# Kitty Wall Playscape



## dweamgoil (Feb 3, 2010)

I have been planning out some kitty wall playscape ideas and finally took the plunge to start my own at home. Our apartment is 2 bedrooms so having 4 cats and 3 people, it's a bit cozy. I wanted to provide them with some vertical space to run, climb, and jump off of. I picked a wall where they could climb up the shelving and hang out over the doorway. So far, most of the shelving is up (they are 16" L x 7.5" W):










They are actually not that crooked. The camera makes the whole setup look quite interesting.

It's not finished yet. Hopefully next weekend, I'll be able to entice my handyman and friend with more pizza to put up the shelving over the doorway into the kitchen:










The blue tape is where the shelves will go. The largest shelf will extend extend over the entire doorway. You can't see the tape mark on the right, but the board is about 60.25" long so they will have plenty of space to lounge and look over 'their domain'.

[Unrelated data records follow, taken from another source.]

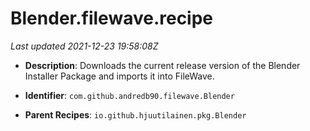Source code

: # Blender.filewave.recipe

_Last updated 2021-12-23 19:58:08Z_

- **Description**: Downloads the current release version of the Blender Installer Package and imports it into FileWave.

- **Identifier**: `com.github.andredb90.filewave.Blender`

- **Parent Recipes**: `io.github.hjuutilainen.pkg.Blender`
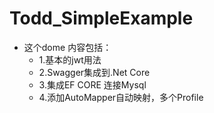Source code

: # Todd_SimpleExample
* 这个dome 内容包括：<br>
   * 1.基本的jwt用法<br>
   * 2.Swagger集成到.Net Core<br>
   * 3.集成EF CORE 连接Mysql<br>
   * 4.添加AutoMapper自动映射，多个Profile

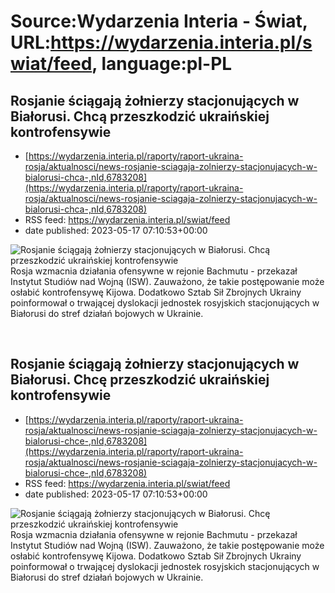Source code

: # Source:Wydarzenia Interia - Świat, URL:https://wydarzenia.interia.pl/swiat/feed, language:pl-PL

## Rosjanie ściągają żołnierzy stacjonujących w Białorusi. Chcą przeszkodzić ukraińskiej kontrofensywie
 - [https://wydarzenia.interia.pl/raporty/raport-ukraina-rosja/aktualnosci/news-rosjanie-sciagaja-zolnierzy-stacjonujacych-w-bialorusi-chca-,nId,6783208](https://wydarzenia.interia.pl/raporty/raport-ukraina-rosja/aktualnosci/news-rosjanie-sciagaja-zolnierzy-stacjonujacych-w-bialorusi-chca-,nId,6783208)
 - RSS feed: https://wydarzenia.interia.pl/swiat/feed
 - date published: 2023-05-17 07:10:53+00:00

<p><a href="https://wydarzenia.interia.pl/raporty/raport-ukraina-rosja/aktualnosci/news-rosjanie-sciagaja-zolnierzy-stacjonujacych-w-bialorusi-chca-,nId,6783208"><img align="left" alt="Rosjanie ściągają żołnierzy stacjonujących w Białorusi. Chcą przeszkodzić ukraińskiej kontrofensywie" src="https://i.iplsc.com/rosjanie-sciagaja-zolnierzy-stacjonujacych-w-bialorusi-chca/000H3CADLMCRXBS3-C321.jpg" /></a>Rosja wzmacnia działania ofensywne w rejonie Bachmutu - przekazał Instytut Studiów nad Wojną (ISW). Zauważono, że takie postępowanie może osłabić kontrofensywę Kijowa. Dodatkowo Sztab Sił Zbrojnych Ukrainy poinformował o trwającej dyslokacji jednostek rosyjskich stacjonujących w Białorusi do stref działań bojowych w Ukrainie.</p><br clear="all" />

## Rosjanie ściągają żołnierzy stacjonujących w Białorusi. Chcę przeszkodzić ukraińskiej kontrofensywie
 - [https://wydarzenia.interia.pl/raporty/raport-ukraina-rosja/aktualnosci/news-rosjanie-sciagaja-zolnierzy-stacjonujacych-w-bialorusi-chce-,nId,6783208](https://wydarzenia.interia.pl/raporty/raport-ukraina-rosja/aktualnosci/news-rosjanie-sciagaja-zolnierzy-stacjonujacych-w-bialorusi-chce-,nId,6783208)
 - RSS feed: https://wydarzenia.interia.pl/swiat/feed
 - date published: 2023-05-17 07:10:53+00:00

<p><a href="https://wydarzenia.interia.pl/raporty/raport-ukraina-rosja/aktualnosci/news-rosjanie-sciagaja-zolnierzy-stacjonujacych-w-bialorusi-chce-,nId,6783208"><img align="left" alt="Rosjanie ściągają żołnierzy stacjonujących w Białorusi. Chcę przeszkodzić ukraińskiej kontrofensywie" src="https://i.iplsc.com/rosjanie-sciagaja-zolnierzy-stacjonujacych-w-bialorusi-chce/000H3CADLMCRXBS3-C321.jpg" /></a>Rosja wzmacnia działania ofensywne w rejonie Bachmutu - przekazał Instytut Studiów nad Wojną (ISW). Zauważono, że takie postępowanie może osłabić kontrofensywę Kijowa. Dodatkowo Sztab Sił Zbrojnych Ukrainy poinformował o trwającej dyslokacji jednostek rosyjskich stacjonujących w Białorusi do stref działań bojowych w Ukrainie.</p><br clear="all" />


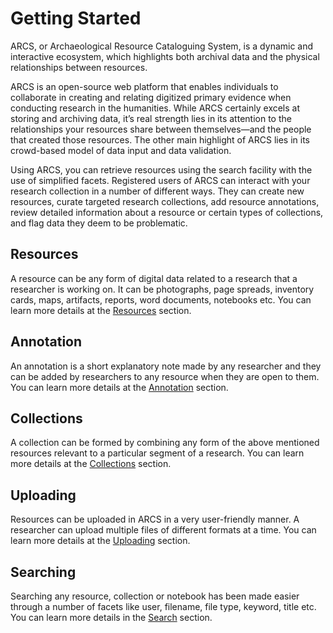 Getting Started 
=============== 
ARCS, or Archaeological Resource Cataloguing System, is a dynamic and interactive ecosystem, which highlights both archival data and the physical relationships between resources. 

ARCS is an open-source web platform that enables individuals to collaborate in creating and relating digitized primary evidence when conducting research in the humanities. While ARCS certainly excels at storing and archiving data, it’s real strength lies in its attention to the relationships your resources share between themselves—and the people that created those resources. The other main highlight of ARCS lies in its crowd-based model of data input and data validation.

Using ARCS, you can retrieve resources using the
search facility with the use of simplified facets. Registered users of ARCS can interact with your research collection in a number of different ways. They can create new resources, curate targeted research collections, add resource annotations, review detailed information about a resource or certain types of collections, and flag data they deem to be problematic.

Resources 
--------- 
A resource can be any form of digital data related to a research that a
researcher is working on. It can be photographs, page spreads, inventory cards,
maps, artifacts, reports, word documents, notebooks etc. You can learn more
details at the [Resources](about-resources) section. 

Annotation 
----------  
An annotation is a short explanatory note made by any researcher and they can
be added by researchers to any resource when they are open to them. You can
learn more details at the [Annotation](annotating) section.

Collections 
----------- 
A collection can be formed by combining any form of the above mentioned
resources relevant to a particular segment of a research. You can learn more
details at the [Collections](about-collections) section.

Uploading 
--------- 
Resources can be uploaded in ARCS in a very user-friendly manner. A researcher can upload multiple files of different formats at a time. You 
can learn more details at the [Uploading](Uploading) section.

Searching 
--------- 
Searching any resource, collection or notebook has been made easier through a
number of facets like user, filename, file type, keyword, title etc. You can
learn more details in the [Search](searching) section.
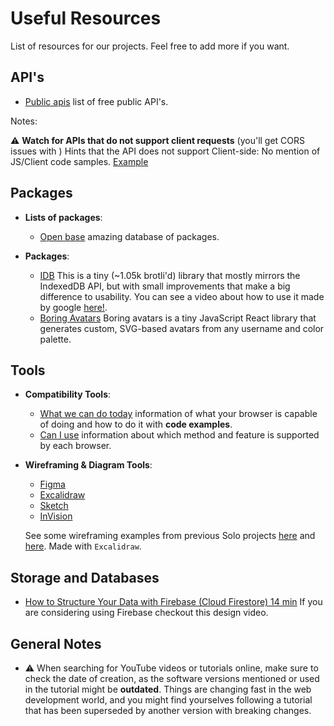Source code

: # Useful Resources
List of resources for our projects. Feel free to add more if you want.


## API's

- [Public apis](https://github.com/public-apis/public-apis) list of free public API's.

Notes:

⚠️ **Watch for APIs that do not support client requests** (you'll get CORS issues with )
Hints that the API does not support Client-side: No mention of JS/Client code samples.
[Example](./img/API.Probably.not.Supporting.Client.Requests.jpg)

## Packages
- **Lists of packages**:
  - [Open base](https://openbase.com/) amazing database of packages.

- **Packages**:
  - [IDB](https://github.com/jakearchibald/idb) This is a tiny (~1.05k brotli'd) library that mostly mirrors the IndexedDB API, but with small improvements that make a big difference to usability. You can see a video about how to use it made by google [here!](https://www.youtube.com/watch?v=VNFDoawcmNc).
  - [Boring Avatars](https://www.npmjs.com/package/boring-avatars) Boring avatars is a tiny JavaScript React library that generates custom, SVG-based avatars from any username and color palette.

## Tools
- **Compatibility Tools**:
  - [What we can do today](https://whatwebcando.today/) information of what your browser is capable of doing and how to do it with **code examples**.
  - [Can I use](https://caniuse.com/) information about which method and feature is supported by each browser.
 - **Wireframing & Diagram Tools**:
   - [Figma](https://www.figma.com/)
   - [Excalidraw](https://excalidraw.com/)
   - [Sketch](https://www.sketch.com/)
   - [InVision](https://www.invisionapp.com/)

    See some wireframing examples from previous Solo projects [here](./img/Solo.Diagrams.01.jpg) and [here](./img/Solo.Diagrams.02.jpg). Made with `Excalidraw`.


## Storage and Databases

- [How to Structure Your Data with Firebase (Cloud Firestore) 14 min](https://www.youtube.com/watch?v=haMOUb3KVSo) If you are considering using Firebase checkout this design video.

## General Notes

- ⚠️ When searching for YouTube videos or tutorials online, make sure to check the date of creation, as the software versions mentioned or used in the tutorial might be **outdated**. Things are changing fast in the web development world, and you might find yourselves following a tutorial that has been superseded by another version with breaking changes.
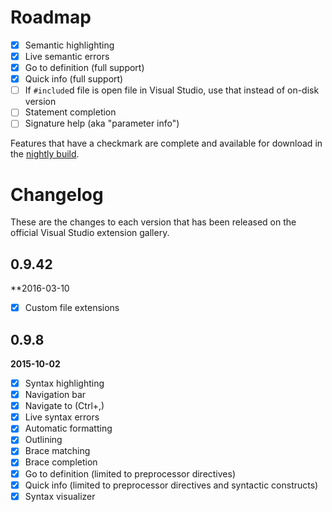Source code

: # Roadmap

- [x] Semantic highlighting
- [x] Live semantic errors
- [x] Go to definition (full support)
- [x] Quick info (full support)
- [ ] If `#include`d file is open file in Visual Studio, use that instead of on-disk version
- [ ] Statement completion
- [ ] Signature help (aka "parameter info")

Features that have a checkmark are complete and available for download in the
[nightly build](http://vsixgallery.com/extension/7def6c01-a05e-42e6-953d-3fdea1891737/).

# Changelog

These are the changes to each version that has been released on the official Visual Studio extension gallery.

## 0.9.42

**2016-03-10

- [x] Custom file extensions

## 0.9.8

**2015-10-02**

- [x] Syntax highlighting
- [x] Navigation bar
- [x] Navigate to (Ctrl+,)
- [x] Live syntax errors
- [x] Automatic formatting
- [x] Outlining
- [x] Brace matching
- [x] Brace completion
- [x] Go to definition (limited to preprocessor directives)
- [x] Quick info (limited to preprocessor directives and syntactic constructs)
- [x] Syntax visualizer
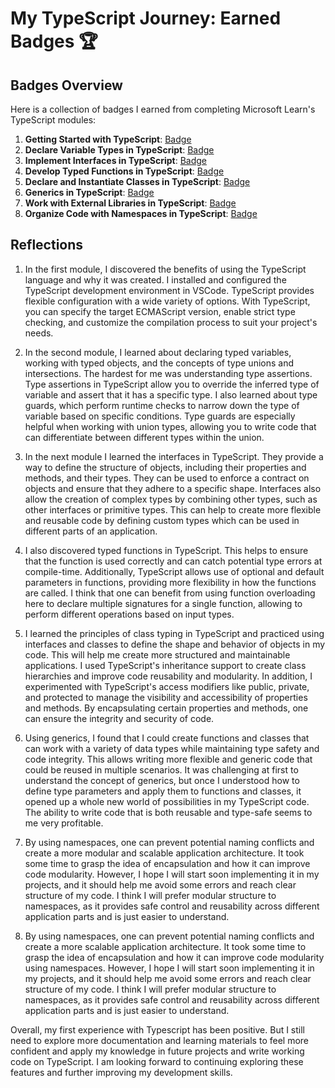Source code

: # My TypeScript Journey: Earned Badges 🏆

## Badges Overview

Here is a collection of badges I earned from completing Microsoft Learn's TypeScript modules:

1. **Getting Started with TypeScript**: [Badge](https://learn.microsoft.com/api/achievements/share/en-us/alv0425/8R645S6W?sharingId=31EA8433DACC585)
2. **Declare Variable Types in TypeScript**: [Badge](https://learn.microsoft.com/api/achievements/share/en-us/alv0425/EJ7HBSMP?sharingId=31EA8433DACC585)
3. **Implement Interfaces in TypeScript**: [Badge](https://learn.microsoft.com/api/achievements/share/en-us/alv0425/N79TX2HF?sharingId=31EA8433DACC585)
4. **Develop Typed Functions in TypeScript**: [Badge](https://learn.microsoft.com/api/achievements/share/en-us/alv0425/EJ7WNN2P?sharingId=31EA8433DACC585)
5. **Declare and Instantiate Classes in TypeScript**: [Badge](https://learn.microsoft.com/api/achievements/share/en-us/alv0425/9NST8L2U?sharingId=31EA8433DACC585)
6. **Generics in TypeScript**: [Badge](https://learn.microsoft.com/api/achievements/share/en-us/alv0425/7ENXLXRZ?sharingId=31EA8433DACC585)
7. **Work with External Libraries in TypeScript**: [Badge](https://learn.microsoft.com/api/achievements/share/en-us/alv0425/3XLC9LLH?sharingId=31EA8433DACC585)
8. **Organize Code with Namespaces in TypeScript**: [Badge](https://learn.microsoft.com/api/achievements/share/en-us/alv0425/HYGUD4K8?sharingId=31EA8433DACC585)

## Reflections
1. In the first module, I discovered the benefits of using the TypeScript language and why it was created. I installed and configured the TypeScript development environment in VSCode. TypeScript provides flexible configuration with a wide variety of options. With TypeScript, you can specify the target ECMAScript version, enable strict type checking, and customize the compilation process to suit your project's needs.

2. In the second module, I learned about declaring typed variables, working with typed objects, and the concepts of type unions and intersections. The hardest for me was understanding type assertions. Type assertions in TypeScript allow you to override the inferred type of variable and assert that it has a specific type. I also learned about type guards, which perform runtime checks to narrow down the type of variable based on specific conditions. Type guards are especially helpful when working with union types, allowing you to write code that can differentiate between different types within the union.

3. In the next module I learned the interfaces in TypeScript. They provide a way to define the structure of objects, including their properties and methods, and their types. They can be used to enforce a contract on objects and ensure that they adhere to a specific shape. Interfaces also allow the creation of complex types by combining other types, such as other interfaces or primitive types. This can help to create more flexible and reusable code by defining custom types which can be used in different parts of an application. 

4. I also discovered typed functions in TypeScript. This helps to ensure that the function is used correctly and can catch potential type errors at compile-time. Additionally, TypeScript allows use of optional and default parameters in functions, providing more flexibility in how the functions are called. I think that one can benefit from using function overloading here to declare multiple signatures for a single function, allowing to perform different operations based on input types.

5. I learned the principles of class typing in TypeScript and practiced using interfaces and classes to define the shape and behavior of objects in my code. This will help me create more structured and maintainable applications. I used TypeScript's inheritance support to create class hierarchies and improve code reusability and modularity. In addition, I experimented with TypeScript's access modifiers like public, private, and protected to manage the visibility and accessibility of properties and methods. By encapsulating certain properties and methods, one can ensure the integrity and security of code.

6. Using generics, I found that I could create functions and classes that can work with a variety of data types while maintaining type safety and code integrity. This allows writing more flexible and generic code that could be reused in multiple scenarios. It was challenging at first to understand the concept of generics, but once I understood how to define type parameters and apply them to functions and classes, it opened up a whole new world of possibilities in my TypeScript code. The ability to write code that is both reusable and type-safe seems to me very profitable. 

7. By using namespaces, one can prevent potential naming conflicts and create a more modular and scalable application architecture. It took some time to grasp the idea of encapsulation and how it can improve code modularity. However, I hope I will start soon implementing it in my projects, and it should help me avoid some errors and reach clear structure of my code.  I think I will prefer modular structure to namespaces, as it provides safe control and reusability across different application parts and is just easier to understand.

8. By using namespaces, one can prevent potential naming conflicts and create a more scalable application architecture. It took some time to grasp the idea of encapsulation and how it can improve code modularity using namespaces. However, I hope I will start soon implementing it in my projects, and it should help me avoid some errors and reach clear structure of my code. I think I will prefer modular structure to namespaces, as it provides safe control and reusability across different application parts and is just easier to understand.

Overall, my first experience with Typescript has been positive. But I still need to explore more documentation and learning materials to feel more confident and apply my knowledge in future projects and write working code on TypeScript. I am looking forward to continuing exploring these features and further improving my development skills.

Of course, so far, they have not climbed up yet. Since the project threw off the flow of the room, I had to relocate the cat tree closer to the window, and they were freaking out. They were acting as if it was a 'new' cat tree, and not the same one in a different place...*cats!*

I'll try bribing them with some treats in the higher shelves. I am sure that will get them up there. My cats are very nutritionally motivated  So, to conclude, if this does not earn me the "crazy cat lady" monicker, I don't know what will...lol.


----------



## BotanyBlack (Apr 6, 2011)

hehe I was planning on doing this exact same thing.. i have alot of wall space and high ceilings. I am hoping it gives them more play space and keeps my son from constantly snatching them up when they want to be left alone.. I already have one that hangs out on a ledge at the 9 ft. mark... and only way i know he can possibly reach it is from jumping from the mantel and that is one major jump... but then he is the young one out of the bunch


----------



## KittieLover (May 2, 2011)

That's a really smart idea! But my Mum won't even let me have a scratching post with a seat on top I'm pretty certain that she won't let me make one of these.


----------



## KittehLuv'n (Feb 19, 2011)

I love it!
I have a similar set up in my basement. A wall with lots of shelves like yours and a long plank walk under two windows for them to look out.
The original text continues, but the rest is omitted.